On 04/26/2010 01:26 PM, Isaac Arias wrote:
On Apr 26, 2010, at 12:13 PM, Geoffry Roberts wrote:
Clearly Cassandra is not an RDBMS. The intent of my Hibernate
reference was to be more lyrical. Sorry if that didn't come through.
Nonetheless, the need remains to relieve ourselves from excessive
boilerplate coding.
I agree with eliminating boilerplate code. Chris Shorrock wrote a
simple object mapper in Scala for his Cascal Cassandra client. You may
want to check out the wiki on GitHub
(http://wiki.github.com/shorrockin/cascal/).
In my opinion, a mapping solution for Cassandra should be more like a
Template. Something that helps map (back and forth) rows to objects,
columns to properties, etc. Since the data model can vary so much
depending on data access patters, any overly structured approach that
prescribes a particular schema will be of limited use.
For what it's worth, this is exactly my opinion after looking at the
problem for a bit, and I'm actively developing such a solution in Ruby.

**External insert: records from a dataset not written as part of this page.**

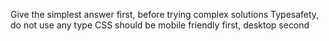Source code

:Give the simplest answer first, before trying complex solutions
Typesafety, do not use any type
CSS should be mobile friendly first, desktop second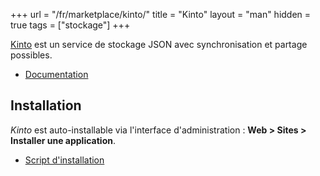 +++
url = "/fr/marketplace/kinto/"
title = "Kinto"
layout = "man"
hidden = true
tags = ["stockage"]
+++

[Kinto](https://www.kinto-storage.org/) est un service de stockage JSON avec synchronisation et partage possibles.

- [Documentation](https://docs.kinto-storage.org)

## Installation

*Kinto* est auto-installable via l'interface d'administration : **Web > Sites > Installer une application**.

- [Script d'installation](https://admin.alwaysdata.com/site/application/script/29/detail/)
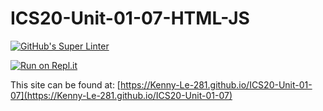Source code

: # ICS20-Unit-01-07-HTML-JS

[![GitHub's Super Linter](https://github.com/Kenny-Le-281/ICS20-Unit-01-07/workflows/GitHub's%20Super%20Linter/badge.svg)](https://github.com/Kenny-Le-281/ICS20-Unit-01-07/actions)

[![Run on Repl.it](https://repl.it/badge/github/Kenny-Le-281/ICS20-Unit-01-07)](https://repl.it/github/Kenny-Le-281/ICS20-Unit-01-07)

This site can be found at: [https://Kenny-Le-281.github.io/ICS20-Unit-01-07](https://Kenny-Le-281.github.io/ICS20-Unit-01-07)
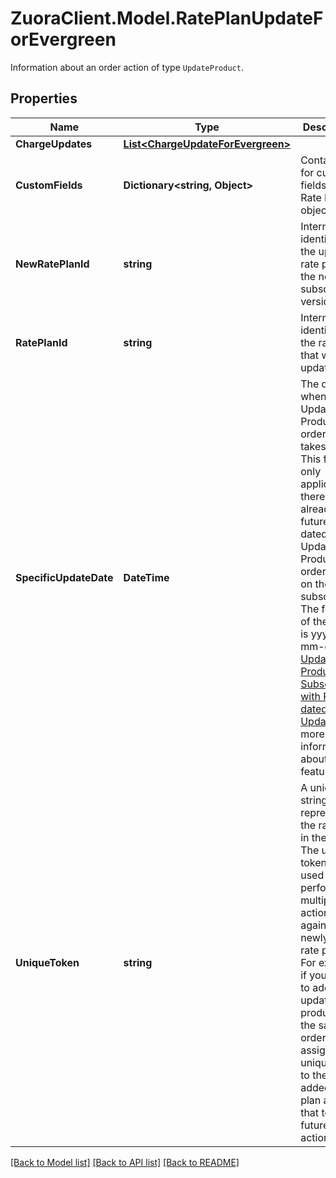 # ZuoraClient.Model.RatePlanUpdateForEvergreen
Information about an order action of type `UpdateProduct`. 

## Properties

Name | Type | Description | Notes
------------ | ------------- | ------------- | -------------
**ChargeUpdates** | [**List&lt;ChargeUpdateForEvergreen&gt;**](ChargeUpdateForEvergreen.md) |  | [optional] 
**CustomFields** | **Dictionary&lt;string, Object&gt;** | Container for custom fields of a Rate Plan object.  | [optional] 
**NewRatePlanId** | **string** | Internal identifier of the updated rate plan in the new subscription version.  | [optional] 
**RatePlanId** | **string** | Internal identifier of the rate plan that was updated.  | [optional] 
**SpecificUpdateDate** | **DateTime** |  The date when the Update Product order action takes effect. This field is only applicable if there is already a future-dated Update Product order action on the subscription. The format of the date is yyyy-mm-dd.  See [Update a Product on Subscription with Future-dated Updates](https://knowledgecenter.zuora.com/BC_Subscription_Management/Orders/AC_Orders_Tutorials/C_Update_a_Product_in_a_Subscription/Update_a_Product_on_Subscription_with_Future-dated_Updates) for more information about this feature.  | [optional] 
**UniqueToken** | **string** | A unique string to represent the rate plan in the order. The unique token is used to perform multiple actions against a newly added rate plan. For example, if you want to add and update a product in the same order, assign a unique token to the newly added rate plan and use that token in future order actions.  | [optional] 

[[Back to Model list]](../README.md#documentation-for-models) [[Back to API list]](../README.md#documentation-for-api-endpoints) [[Back to README]](../README.md)


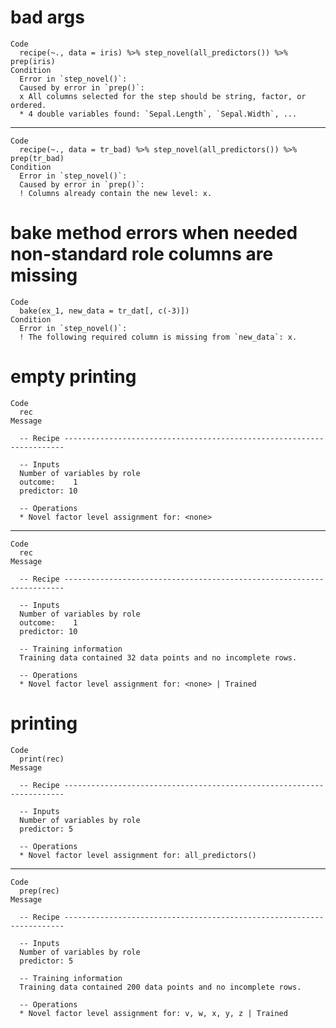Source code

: # bad args

    Code
      recipe(~., data = iris) %>% step_novel(all_predictors()) %>% prep(iris)
    Condition
      Error in `step_novel()`:
      Caused by error in `prep()`:
      x All columns selected for the step should be string, factor, or ordered.
      * 4 double variables found: `Sepal.Length`, `Sepal.Width`, ...

---

    Code
      recipe(~., data = tr_bad) %>% step_novel(all_predictors()) %>% prep(tr_bad)
    Condition
      Error in `step_novel()`:
      Caused by error in `prep()`:
      ! Columns already contain the new level: x.

# bake method errors when needed non-standard role columns are missing

    Code
      bake(ex_1, new_data = tr_dat[, c(-3)])
    Condition
      Error in `step_novel()`:
      ! The following required column is missing from `new_data`: x.

# empty printing

    Code
      rec
    Message
      
      -- Recipe ----------------------------------------------------------------------
      
      -- Inputs 
      Number of variables by role
      outcome:    1
      predictor: 10
      
      -- Operations 
      * Novel factor level assignment for: <none>

---

    Code
      rec
    Message
      
      -- Recipe ----------------------------------------------------------------------
      
      -- Inputs 
      Number of variables by role
      outcome:    1
      predictor: 10
      
      -- Training information 
      Training data contained 32 data points and no incomplete rows.
      
      -- Operations 
      * Novel factor level assignment for: <none> | Trained

# printing

    Code
      print(rec)
    Message
      
      -- Recipe ----------------------------------------------------------------------
      
      -- Inputs 
      Number of variables by role
      predictor: 5
      
      -- Operations 
      * Novel factor level assignment for: all_predictors()

---

    Code
      prep(rec)
    Message
      
      -- Recipe ----------------------------------------------------------------------
      
      -- Inputs 
      Number of variables by role
      predictor: 5
      
      -- Training information 
      Training data contained 200 data points and no incomplete rows.
      
      -- Operations 
      * Novel factor level assignment for: v, w, x, y, z | Trained

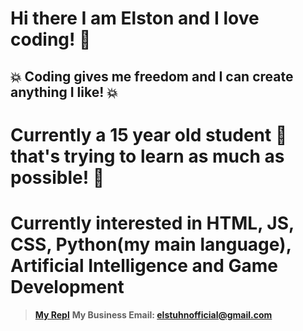 # Hi there I am Elston and I love coding! 👋
## :boom: Coding gives me freedom and I can create anything I like! :boom:
# Currently a 15 year old student :school: that's trying to learn as much as possible! :pencil:
# Currently interested in HTML, JS, CSS, Python(my main language), Artificial Intelligence and Game Development

>**[My Repl](https://repl.it/@elston1703)**
>**My Business Email: elstuhnofficial@gmail.com**
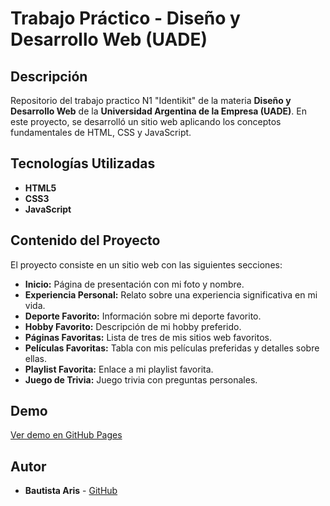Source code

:# Trabajo Práctico - Diseño y Desarrollo Web (UADE)

## Descripción
Repositorio del trabajo practico N1 "Identikit" de la materia **Diseño y Desarrollo Web** de la **Universidad Argentina de la Empresa (UADE)**. En este proyecto, se desarrolló un sitio web aplicando los conceptos fundamentales de HTML, CSS y JavaScript.

## Tecnologías Utilizadas
- **HTML5**
- **CSS3**
- **JavaScript**

## Contenido del Proyecto
El proyecto consiste en un sitio web con las siguientes secciones:
- **Inicio:** Página de presentación con mi foto y nombre.
- **Experiencia Personal:** Relato sobre una experiencia significativa en mi vida.
- **Deporte Favorito:** Información sobre mi deporte favorito.
- **Hobby Favorito:** Descripción de mi hobby preferido.
- **Páginas Favoritas:** Lista de tres de mis sitios web favoritos.
- **Películas Favoritas:** Tabla con mis películas preferidas y detalles sobre ellas.
- **Playlist Favorita:** Enlace a mi playlist favorita.
- **Juego de Trivia:** Juego trivia con preguntas personales.

## Demo
[Ver demo en GitHub Pages](https://bautistaaris.github.io/Identikit-Bautista-Aris/)

## Autor
- **Bautista Aris** - [GitHub](https://github.com/bautistaaris)

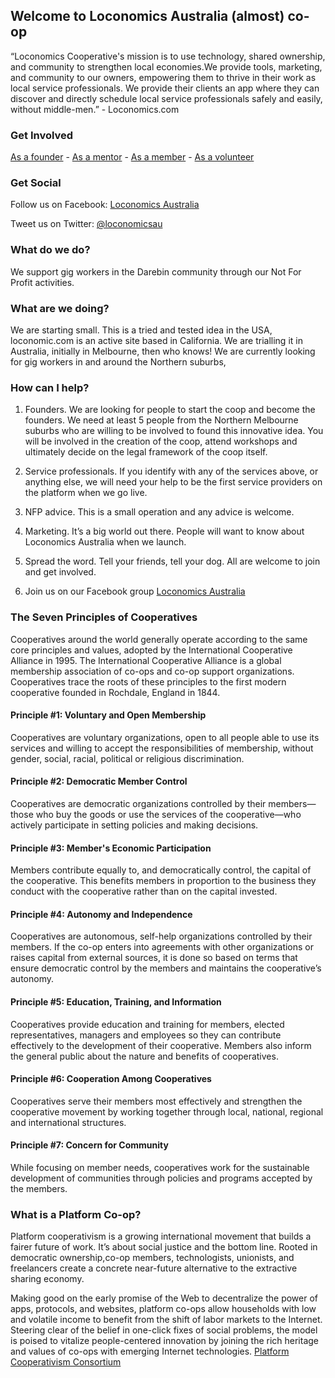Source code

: ## Welcome to Loconomics Australia (almost) co-op

“Loconomics Cooperative's mission is to use technology, shared ownership, and community to strengthen local economies.We provide tools, marketing, and community to our owners, empowering them to thrive in their work as local service professionals. We provide their clients an app where they can discover and directly schedule local service professionals safely and easily, without middle-men.” - Loconomics.com

### Get Involved

[As a founder](/founder) - [As a mentor](/mentor) - [As a member](/member) - [As a volunteer](/volunteer)

### Get Social 

Follow us on Facebook: [Loconomics Australia](https://www.facebook.com/loconomicsau/)

Tweet us on Twitter: [@loconomicsau](https://twitter.com/loconomicsau/)

### What do we do?

We support gig workers in the Darebin community through our Not For Profit activities. 

### What are we doing?

We are starting small. This is a tried and tested idea in the USA, loconomic.com is an active site based in California. We are trialling it in Australia, initially in Melbourne, then who knows!
We are currently looking for gig workers in and around the Northern suburbs, 

### How can I help?

1. Founders. We are looking for people to start the coop and become the founders. We need at least 5 people from the Northern Melbourne suburbs who are willing to be involved to found this innovative idea. You will be involved in the creation of the coop, attend workshops and ultimately decide on the legal framework of the coop itself.

2. Service professionals. If you identify with any of the services above, or anything else, we will need your help to be the first service providers on the platform when we go live.

3. NFP advice. This is a small operation and any advice is welcome.

4. Marketing. It’s a big world out there. People will want to know about Loconomics Australia when we launch.

5. Spread the word. Tell your friends, tell your dog. All are welcome to join and get involved.

6. Join us on our Facebook group [Loconomics Australia](https://www.facebook.com/loconomicsau/)

### The Seven Principles of Cooperatives

Cooperatives around the world generally operate according to the same core principles and values, adopted by the International Cooperative Alliance in 1995. The International Cooperative Alliance is a global membership association of co-ops and co-op support organizations. Cooperatives trace the roots of these principles to the first modern cooperative founded in Rochdale, England in 1844.

#### Principle #1: Voluntary and Open Membership
Cooperatives are voluntary organizations, open to all people able to use its services and willing to accept the responsibilities of membership, without gender, social, racial, political or religious discrimination.
 
#### Principle #2: Democratic Member Control 
Cooperatives are democratic organizations controlled by their members—those who buy the goods or use the services of the cooperative—who actively participate in setting policies and making decisions. 

#### Principle #3: Member's Economic Participation 
Members contribute equally to, and democratically control, the capital of the cooperative. This benefits members in proportion to the business they conduct with the cooperative rather than on the capital invested. 
 
#### Principle #4: Autonomy and Independence
Cooperatives are autonomous, self-help organizations controlled by their members. If the co-op enters into agreements with other organizations or raises capital from external sources, it is done so based on terms that ensure democratic control by the members and maintains the cooperative’s autonomy.  
 
#### Principle #5: Education, Training, and Information 
Cooperatives provide education and training for members, elected representatives, managers and employees so they can contribute effectively to the development of their cooperative. Members also inform the general public about the nature and benefits of cooperatives. 
 
#### Principle #6: Cooperation Among Cooperatives 
Cooperatives serve their members most effectively and strengthen the cooperative movement by working together through local, national, regional and international structures.
 
#### Principle #7: Concern for Community
While focusing on member needs, cooperatives work for the sustainable development of communities through policies and programs accepted by the members.

### What is a Platform Co-op?
Platform cooperativism is a growing international movement that builds a fairer future of work. It’s about social justice and the bottom line. Rooted in democratic ownership,co-op members, technologists, unionists, and freelancers create a concrete near-future alternative to the extractive sharing economy.

Making good on the early promise of the Web to decentralize the power of apps, protocols, and websites, platform co-ops allow households with low and volatile income to benefit from the shift of labor markets to the Internet. Steering clear of the belief in one-click fixes of social problems, the model is poised to vitalize people-centered innovation by joining the rich heritage and values of co-ops with emerging Internet technologies. [Platform Cooperativism Consortium](https://platform.coop/about)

I spent some time playing with the CassandraObject project, but felt
that despite all the good work that went in there, it didn't feel to me
like it fit the problem space in an idiomatic manner. No criticism
intended there; it seems to lean a little more towards a very structured
schema, with less flexibility for things like collection attributes the
members of which all have a key that matches a pattern (which is a use
case we have).
So, for my approach, there's one project that gives metaprogramming
semantics for building the mapping behavior you describe: build classes
that are oriented towards mapping between simple JSON-like structures
and full-blown business objects. And a separate project that layers
Cassandra specifics on top of that underlying mapper tool.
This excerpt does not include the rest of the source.